On 7/10/23 17:08, Tejun Heo wrote:
Hello, Waiman.
I applied the prep patches. They look good on their own.
On Tue, Jun 27, 2023 at 10:34:59AM -0400, Waiman Long wrote:
...
cpuset. Unlike "cpuset.cpus", invalid input to "cpuset.cpus.exclusive"
will be rejected with an error. This new control file has no effect on
We cannot maintain this as an invariant tho, right? For example, what
happens when a parent cgroup later wants to withdraw a CPU from its
cpuset.cpus which should always be allowed regardless of what its
descendants are doing? Even with cpus.exclusive itself, I think it'd be
important to always allow ancestors to be able to withdraw from the
commitment as with other resources. I suppose one can argue that giving
exclusive access to CPUs is a special case which doesn't follow this rule
but cpus.exclusive having to be nested inside cpus which is subject to that
rule makes that combination too contorted.

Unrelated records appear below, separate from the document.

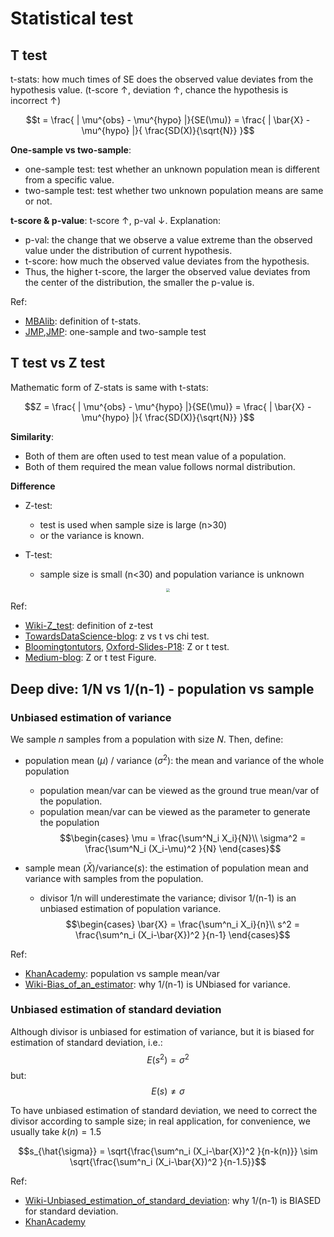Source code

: # Statistical test


## T test

t-stats: how much times of SE does the observed value deviates from the hypothesis value. (t-score $\uparrow$, deviation $\uparrow$, chance the hypothesis is incorrect $\uparrow$)

$$t = \frac{ | \mu^{obs} - \mu^{hypo} |}{SE(\mu)} = \frac{ | \bar{X} - \mu^{hypo} |}{ \frac{SD(X)}{\sqrt{N}} }$$

**One-sample vs two-sample**:

- one-sample test: test whether an unknown population mean is different from a specific value.
- two-sample test: test whether two unknown population means are same or not.


**t-score & p-value**: t-score $\uparrow$, p-val $\downarrow$. Explanation:

- p-val: the change that we observe a value extreme than the observed value under the distribution of current hypothesis.
- t-score: how much the observed value deviates from the hypothesis.
- Thus, the higher t-score, the larger the observed value deviates from the center of the distribution, the smaller the p-value is.
  


Ref:

- [MBAlib](https://wiki.mbalib.com/wiki/T%E6%A3%80%E9%AA%8C): definition of t-stats.
- [JMP](https://www.jmp.com/en_us/statistics-knowledge-portal/t-test/one-sample-t-test.html),[JMP](https://www.jmp.com/en_us/statistics-knowledge-portal/t-test/two-sample-t-test.html): one-sample and two-sample test


## T test vs Z test

Mathematic form of Z-stats is same with t-stats:

$$Z = \frac{ | \mu^{obs} - \mu^{hypo} |}{SE(\mu)} = \frac{ | \bar{X} - \mu^{hypo} |}{ \frac{SD(X)}{\sqrt{N}} }$$

**Similarity**:

- Both of them are often used to test mean value of a population.
- Both of them required the mean value follows normal distribution.

**Difference**

- Z-test: 
  - test is used when sample size is large (n>30)
  - or the variance is known.

- T-test:
  - sample size is small (n<30) and population variance is unknown

<div  align="center"><img src=https://miro.medium.com/max/1400/1*XEtoA1-DkbXRdraMi4MxKQ.png style = "zoom:40%"></div>


Ref: 
- [Wiki-Z_test](https://en.wikipedia.org/wiki/Z-test): definition of z-test
- [TowardsDataScience-blog](https://towardsdatascience.com/statistical-tests-when-to-use-which-704557554740): z vs t vs chi test.
- [Bloomingtontutors](https://bloomingtontutors.com/blog/when-to-use-the-z-test-versus-t-test), [Oxford-Slides-P18](http://www.stats.ox.ac.uk/~massa/Lecture%2010.pdf): Z or t test.
- [Medium-blog](https://medium.com/dataseries/hypothesis-testing-in-machine-learning-what-for-and-why-ad6ddf3d7af2): Z or t test Figure.


<!-- ### Basics

- T-test
  - One sample vs two sample:
    - one sample: test whether the mean of a distribution has a specified value.
    - two sample: test whether the means of two population are equal. -->



## Deep dive: 1/N vs 1/(n-1) - population vs sample

### Unbiased estimation of variance

We sample $n$ samples from a population with size $N$. Then, define:
- population mean ($\mu$) / variance ($\sigma^2$): the mean and variance of the whole population
  - population mean/var can be viewed as the ground true mean/var of the population.
  - population mean/var can be viewed as the parameter to generate the population
  $$\begin{cases}
    \mu = \frac{\sum^N_i X_i}{N}\\
    \sigma^2 = \frac{\sum^N_i (X_i-\mu)^2 }{N}
  \end{cases}$$

- sample mean ($\bar{X}$)/variance($s$): the estimation of population mean and variance with samples from the population.
  - divisor 1/n will underestimate the variance; divisor 1/(n-1) is an unbiased estimation of population variance.
  $$\begin{cases}
    \bar{X} = \frac{\sum^n_i X_i}{n}\\
    s^2 = \frac{\sum^n_i (X_i-\bar{X})^2 }{n-1}
  \end{cases}$$

Ref: 
- [KhanAcademy](https://www.khanacademy.org/math/ap-statistics/summarizing-quantitative-data-ap/more-standard-deviation/v/review-and-intuition-why-we-divide-by-n-1-for-the-unbiased-sample-variance): population vs sample mean/var
- [Wiki-Bias_of_an_estimator](https://en.wikipedia.org/wiki/Bias_of_an_estimator#Sample_variance): why 1/(n-1) is UNbiased for variance.

### Unbiased estimation of standard deviation

Although divisor is unbiased for estimation of variance, but it is biased for estimation of standard deviation, i.e.:
$$E(s^2) = \sigma^2$$
but:
$$E(s) \not = \sigma$$

 To have unbiased estimation of standard deviation, we need to correct the divisor according to sample size; in real application, for convenience, we usually take $k(n) = 1.5$

 $$s_{\hat{\sigma}} = \sqrt{\frac{\sum^n_i (X_i-\bar{X})^2 }{n-k(n)}} \sim \sqrt{\frac{\sum^n_i (X_i-\bar{X})^2 }{n-1.5}}$$ 

Ref: 
- [Wiki-Unbiased_estimation_of_standard_deviation](https://en.wikipedia.org/wiki/Unbiased_estimation_of_standard_deviation): why 1/(n-1) is BIASED for standard deviation.
- [KhanAcademy](https://www.khanacademy.org/math/ap-statistics/summarizing-quantitative-data-ap/measuring-spread-quantitative/v/sample-standard-deviation-and-bias)


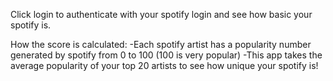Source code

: Click login to authenticate with your spotify login and see how basic your spotify is.

How the score is calculated:
-Each spotify artist has a popularity number generated by spotify from 0 to 100 (100 is very popular)
-This app takes the average popularity of your top 20 artists to see how unique your spotify is!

Would it be difficult to follow how isolation modes behave when the target
configuration can't be achieved?
I would like to clarify that withdrawal of CPUs from
cpuset.cpus.exclusive is always allowed. It is the addition of CPUs not
presents in cpuset.cpus that will be rejected. The invariant is that
cpuset.cpus.exclusive must always be a subset of cpuset.cpus. Any change
that violates this rule is not allowed. Alternately I can silently
dropped the offending CPUs without returning an error, but that may
surprise users.
BTW, withdrawal of CPUs from cpuset.cpus will also withdraw them from
cpuset.cpus.exclusive, if present. This allows the partition code to use
cpuset.cpus.exclusive directly to determine the allowable exclusive CPUs
without doing an intersection with cpuset.cpus each time it is used.
Please let me know if you want a different behavior.